STANWOOD — Detectives on Tuesday released no new details about their investigation into a fatal shooting involving the children of a Marysville police officer.
All of the other children present are believed to be younger than the 7-year-old victim.
Their young ages and the gravity of what happened raise significant considerations, including legal ones, Snohomish County sheriff’s Lt. Rob Palmer said Tuesday.
According to state law, “children under the age of eight years are incapable of committing crime.”
Jenna Carlile, 7, and the other children were alone in the family van when one of her siblings reportedly found a loaded handgun and fired it. Jenna was struck and later died from her injuries.
Investigators believe the girl’s parents, Marysville police officer Derek Carlile and his wife, had parked their van near a friend’s art gallery Saturday afternoon.
Their children were in the van, and the parents were outside talking with their friend when the shooting occurred.
The couple, who live on Camano Island, had four children. Police won’t say how many of the children were in the van at the time of the shooting.
Detectives are being careful about releasing additional information until they figure out exactly what happened in the van, Palmer said.
“Because there are still things to figure out, and because we’re dealing with children, the interview process has to be set up in a very special way,” he said.
Detectives investigating cases involving children who have experienced trauma usually bring in experts trained in special techniques that get at truth in ways that are appropriate for young minds.
Investigators repeatedly have declined to release the specific ages and genders of the other children in the van. The sheriff’s office rarely releases information about juveniles, Palmer said.
“In this case, because it is likely a juvenile, a young child, involved in this, there is an additional level of sensitivity to age, gender, certainly name, that kind of thing, as well as the considerations for the emotional state of the family at this point,” he said.
How much the investigation is focusing on the actions of Jenna’s parents remained unclear on Tuesday.
The laws governing unattended firearms in vehicles are complex, and they can differ for commissioned police officers.

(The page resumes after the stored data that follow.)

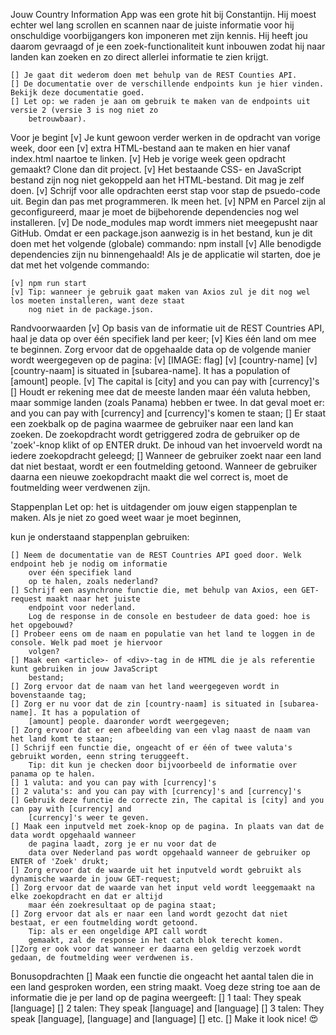 Jouw Country Information App was een grote hit bij Constantijn. Hij moest echter wel lang scrollen en 
scannen naar de juiste informatie voor hij onschuldige voorbijgangers kon imponeren met zijn kennis. 
Hij heeft jou daarom gevraagd of je een zoek-functionaliteit kunt inbouwen zodat hij naar landen kan 
zoeken en zo direct allerlei informatie te zien krijgt.

    [] Je gaat dit wederom doen met behulp van de REST Counties API. 
    [] De documentatie over de verschillende endpoints kun je hier vinden. Bekijk deze documentatie goed. 
    [] Let op: we raden je aan om gebruik te maken van de endpoints uit versie 2 (versie 3 is nog niet zo 
        betrouwbaar).

Voor je begint
    [v] Je kunt gewoon verder werken in de opdracht van vorige week, door een 
    [v] extra HTML-bestand aan te maken en hier vanaf index.html naartoe te linken. 
    [v] Heb je vorige week geen opdracht gemaakt? Clone dan dit project.
    [v] Het bestaande CSS- en JavaScript bestand zijn nog niet gekoppeld aan het HTML-bestand. Dit mag je zelf 
        doen.
    [v] Schrijf voor alle opdrachten eerst stap voor stap de psuedo-code uit. Begin dan pas met programmeren. 
        Ik meen het.
    [v] NPM en Parcel zijn al geconfigureerd, maar je moet de bijbehorende dependencies nog wel installeren. 
    [v] De node_modules map wordt immers niet meegepusht naar GitHub. Omdat er een package.json aanwezig is in 
        het bestand, 
        kun je dit doen met het volgende (globale) commando: npm install
    [v] Alle benodigde dependencies zijn nu binnengehaald! Als je de applicatie wil starten, doe je dat met het
        volgende commando:

    [v] npm run start
    [v] Tip: wanneer je gebruik gaat maken van Axios zul je dit nog wel los moeten installeren, want deze staat
        nog niet in de package.json.

Randvoorwaarden
    [v] Op basis van de informatie uit de REST Countries API, haal je data op over één specifiek land per keer;
    [v] Kies één land om mee te beginnen. Zorg ervoor dat de opgehaalde data op de volgende manier wordt 
        weergegeven op de pagina:
        [v] [IMAGE: flag]
        [v] [country-name]
        [v] [country-naam] is situated in [subarea-name]. It has a population of [amount] people.
        [v] The capital is [city] and you can pay with [currency]'s
    [] Houdt er rekening mee dat de meeste landen maar één valuta hebben, maar sommige landen (zoals Panama) 
        hebben er twee. 
        In dat geval moet er: and you can pay with [currency] and [currency]'s komen te staan;
    [] Er staat een zoekbalk op de pagina waarmee de gebruiker naar een land kan zoeken. De zoekopdracht wordt 
        getriggered 
        zodra de gebruiker op de 'zoek'-knop klikt of op ENTER drukt. De inhoud van het invoerveld wordt na 
        iedere zoekopdracht geleegd;
    [] Wanneer de gebruiker zoekt naar een land dat niet bestaat, wordt er een foutmelding getoond. Wanneer de
        gebruiker daarna een 
        nieuwe zoekopdracht maakt die wel correct is, moet de foutmelding weer verdwenen zijn.

Stappenplan
    Let op: het is uitdagender om jouw eigen stappenplan te maken. Als je niet zo goed weet waar je moet 
        beginnen, 

kun je onderstaand stappenplan gebruiken:

    [] Neem de documentatie van de REST Countries API goed door. Welk endpoint heb je nodig om informatie 
        over één specifiek land 
        op te halen, zoals nederland?
    [] Schrijf een asynchrone functie die, met behulp van Axios, een GET-request maakt naar het juiste 
        endpoint voor nederland. 
        Log de response in de console en bestudeer de data goed: hoe is het opgebouwd?
    [] Probeer eens om de naam en populatie van het land te loggen in de console. Welk pad moet je hiervoor 
        volgen?
    [] Maak een <article>- of <div>-tag in de HTML die je als referentie kunt gebruiken in jouw JavaScript 
        bestand;
    [] Zorg ervoor dat de naam van het land weergegeven wordt in bovenstaande tag;
    [] Zorg er nu voor dat de zin [country-naam] is situated in [subarea-name]. It has a population of 
        [amount] people. daaronder wordt weergegeven;
    [] Zorg ervoor dat er een afbeelding van een vlag naast de naam van het land komt te staan;
    [] Schrijf een functie die, ongeacht of er één of twee valuta's gebruikt worden, eenn string teruggeeft. 
        Tip: dit kun je checken door bijvoorbeeld de informatie over panama op te halen.
    [] 1 valuta: and you can pay with [currency]'s
    [] 2 valuta's: and you can pay with [currency]'s and [currency]'s
    [] Gebruik deze functie de correcte zin, The capital is [city] and you can pay with [currency] and 
        [currency]'s weer te geven.
    [] Maak een inputveld met zoek-knop op de pagina. In plaats van dat de data wordt opgehaald wanneer 
        de pagina laadt, zorg je er nu voor dat de 
        data over Nederland pas wordt opgehaald wanneer de gebruiker op ENTER of 'Zoek' drukt;
    [] Zorg ervoor dat de waarde uit het inputveld wordt gebruikt als dynamische waarde in jouw GET-request;
    [] Zorg ervoor dat de waarde van het input veld wordt leeggemaakt na elke zoekopdracht en dat er altijd 
        maar één zoekresultaat op de pagina staat;
    [] Zorg ervoor dat als er naar een land wordt gezocht dat niet bestaat, er een foutmelding wordt getoond. 
        Tip: als er een ongeldige API call wordt 
        gemaakt, zal de response in het catch blok terecht komen.
    []Zorg er ook voor dat wanneer er daarna een geldig verzoek wordt gedaan, de foutmelding weer verdwenen is.

Bonusopdrachten
    [] Maak een functie die ongeacht het aantal talen die in een land gesproken worden, een string maakt. 
        Voeg deze string toe aan de 
        informatie die je per land op de pagina weergeeft:
    [] 1 taal: They speak [language]
    [] 2 talen: They speak [language] and [language]
    [] 3 talen: They speak [language], [language] and [language]
    [] etc.
    [] Make it look nice! 😍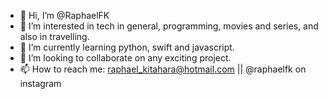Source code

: - 👋 Hi, I’m @RaphaelFK
- 👀 I’m interested in tech in general, programming, movies and series, and also in travelling.
- 🌱 I’m currently learning python, swift and javascript.
- 💞️ I’m looking to collaborate on any exciting project.
- 📫 How to reach me: raphael_kitahara@hotmail.com || @raphaelfk on instagram

<!---
RaphaelFK/RaphaelFK is a ✨ special ✨ repository because its `README.md` (this file) appears on your GitHub profile.
You can click the Preview link to take a look at your changes.
--->
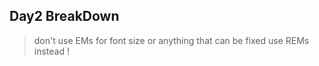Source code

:## Day2 BreakDown

> don't use EMs for font size or anything that can be fixed
> use REMs instead !
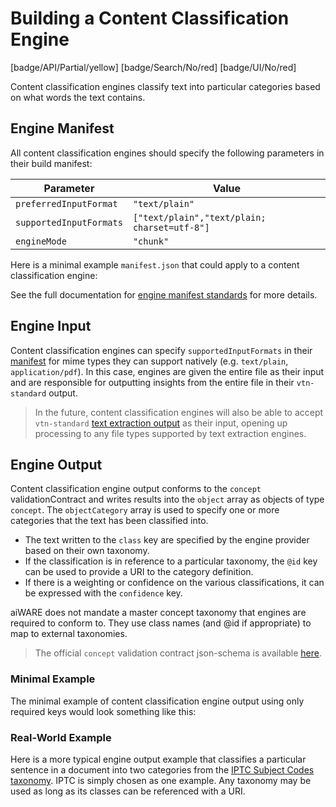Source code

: # Building a Content Classification Engine

[badge/API/Partial/yellow]
[badge/Search/No/red]
[badge/UI/No/red]

Content classification engines classify text into particular categories based on what words the text contains.

## Engine Manifest

All content classification engines should specify the following parameters in their build manifest:

| Parameter | Value |
| --------- | ----- |
| `preferredInputFormat` | `"text/plain"` |
| `supportedInputFormats` | `["text/plain","text/plain; charset=utf-8"]` |
| `engineMode` | `"chunk"` |

Here is a minimal example `manifest.json` that could apply to a content classification engine:

[](manifest.example.json ':include :type=code json')

See the full documentation for [engine manifest standards](/developer/engines/standards/engine-manifest/) for more details.

## Engine Input

Content classification engines can specify `supportedInputFormats` in their [manifest](/developer/engines/standards/engine-manifest/) for mime types they can support natively (e.g. `text/plain`, `application/pdf`).
In this case, engines are given the entire file as their input and are responsible for outputting insights from the entire file in their `vtn-standard` output.

> In the future, content classification engines will also be able to accept `vtn-standard` [text extraction output](/developer/engines/cognitive/text/text-extraction/?id=engine-output) as their input, opening up processing to any file types supported by text extraction engines.

## Engine Output

Content classification engine output conforms to the `concept` validationContract and writes results into the `object` array as objects of type `concept`.
The `objectCategory` array is used to specify one or more categories that the text has been classified into.

- The text written to the `class` key are specified by the engine provider based on their own taxonomy.
- If the classification is in reference to a particular taxonomy, the `@id` key can be used to provide a URI to the category definition.
- If there is a weighting or confidence on the various classifications, it can be expressed with the `confidence` key.

aiWARE does not mandate a master concept taxonomy that engines are required to conform to.
They use class names (and @id if appropriate) to map to external taxonomies.

> The official `concept` validation contract json-schema is available
[here](/schemas/vtn-standard/concept/concept.json ':ignore').

### Minimal Example

The minimal example of content classification engine output using only required keys would look something like this:

[](../../../../../../schemas/vtn-standard/concept/examples/simple.json ':include :type=code json')

### Real-World Example

Here is a more typical engine output example that classifies a particular sentence in a document into two categories from the [IPTC Subject Codes taxonomy](https://iptc.org/standards/subject-codes/).
IPTC is simply chosen as one example.
Any taxonomy may be used as long as its classes can be referenced with a URI.

[](../../../../../../schemas/vtn-standard/concept/examples/real-world.json ':include :type=code json')
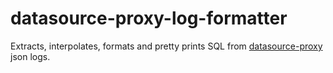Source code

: # datasource-proxy-log-formatter
Extracts, interpolates, formats and pretty prints SQL from [datasource-proxy](https://github.com/ttddyy/datasource-proxy) json logs.

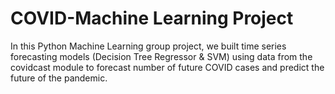 # COVID-Machine Learning Project

In this Python Machine Learning group project, we built time series forecasting models (Decision Tree Regressor & SVM) using data from the covidcast module to forecast number of future COVID cases and predict the future of the pandemic.
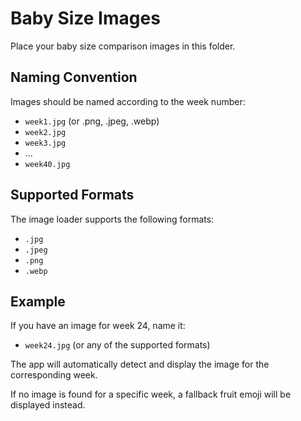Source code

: # Baby Size Images

Place your baby size comparison images in this folder.

## Naming Convention

Images should be named according to the week number:
- `week1.jpg` (or .png, .jpeg, .webp)
- `week2.jpg`
- `week3.jpg`
- ...
- `week40.jpg`

## Supported Formats

The image loader supports the following formats:
- `.jpg`
- `.jpeg`
- `.png`
- `.webp`

## Example

If you have an image for week 24, name it:
- `week24.jpg` (or any of the supported formats)

The app will automatically detect and display the image for the corresponding week.

If no image is found for a specific week, a fallback fruit emoji will be displayed instead.
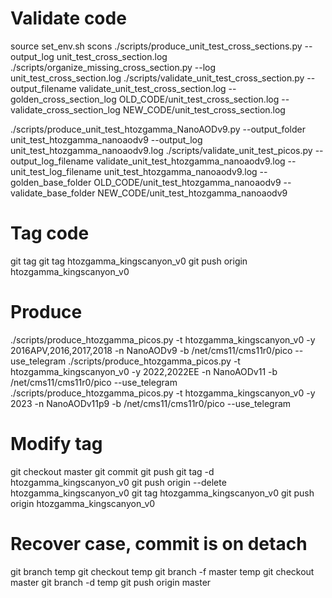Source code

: # Validate code
source set_env.sh
scons
./scripts/produce_unit_test_cross_sections.py --output_log unit_test_cross_section.log
./scripts/organize_missing_cross_section.py --log unit_test_cross_section.log
./scripts/validate_unit_test_cross_section.py --output_filename validate_unit_test_cross_section.log --golden_cross_section_log OLD_CODE/unit_test_cross_section.log --validate_cross_section_log NEW_CODE/unit_test_cross_section.log

./scripts/produce_unit_test_htozgamma_NanoAODv9.py --output_folder unit_test_htozgamma_nanoaodv9 --output_log unit_test_htozgamma_nanoaodv9.log
./scripts/validate_unit_test_picos.py --output_log_filename validate_unit_test_htozgamma_nanoaodv9.log --unit_test_log_filename unit_test_htozgamma_nanoaodv9.log --golden_base_folder OLD_CODE/unit_test_htozgamma_nanoaodv9 --validate_base_folder NEW_CODE/unit_test_htozgamma_nanoaodv9

# Tag code
git tag
git tag htozgamma_kingscanyon_v0
git push origin htozgamma_kingscanyon_v0

# Produce
./scripts/produce_htozgamma_picos.py -t htozgamma_kingscanyon_v0 -y 2016APV,2016,2017,2018 -n NanoAODv9 -b /net/cms11/cms11r0/pico --use_telegram
./scripts/produce_htozgamma_picos.py -t htozgamma_kingscanyon_v0 -y 2022,2022EE -n NanoAODv11 -b /net/cms11/cms11r0/pico --use_telegram
./scripts/produce_htozgamma_picos.py -t htozgamma_kingscanyon_v0 -y 2023 -n NanoAODv11p9 -b /net/cms11/cms11r0/pico --use_telegram

# Modify tag
git checkout master
git commit
git push
git tag -d htozgamma_kingscanyon_v0
git push origin --delete htozgamma_kingscanyon_v0
git tag htozgamma_kingscanyon_v0
git push origin htozgamma_kingscanyon_v0

# Recover case, commit is on detach
git branch temp
git checkout temp
git branch -f master temp
git checkout master
git branch -d temp
git push origin master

In Washington, there is no specific law regarding potential criminal penalties for adults who make it possible for children to get their hands on guns.
Fatal shootings almost always require thorough, lengthy investigation, Palmer said. In this instance, the ages of the children present is a critical issue, but not the only one.
“That’s one of the factors that we have to consider in this whole investigation,” he said.
Through Marysville police, the Carliles have asked for privacy. They’ve released no information about public memorials for Jenna.
Marysville Police Chief Rick Smith on Monday asked the community for compassion and patience. He described Derek Carlile as an excellent officer who will remain on paid administrative leave while the sheriff’s office investigates. The police department also expects to conduct an internal investigation to determine whether any policies were violated, the chief said.
Investigators haven’t said if the gun used in the shooting was the officer’s duty weapon or a privately owned firearm. However, police rarely release details about a weapon in the early days after any shooting.
In most fatal shootings, it is ultimately up to prosecutors to review the evidence to decide if charges are warranted.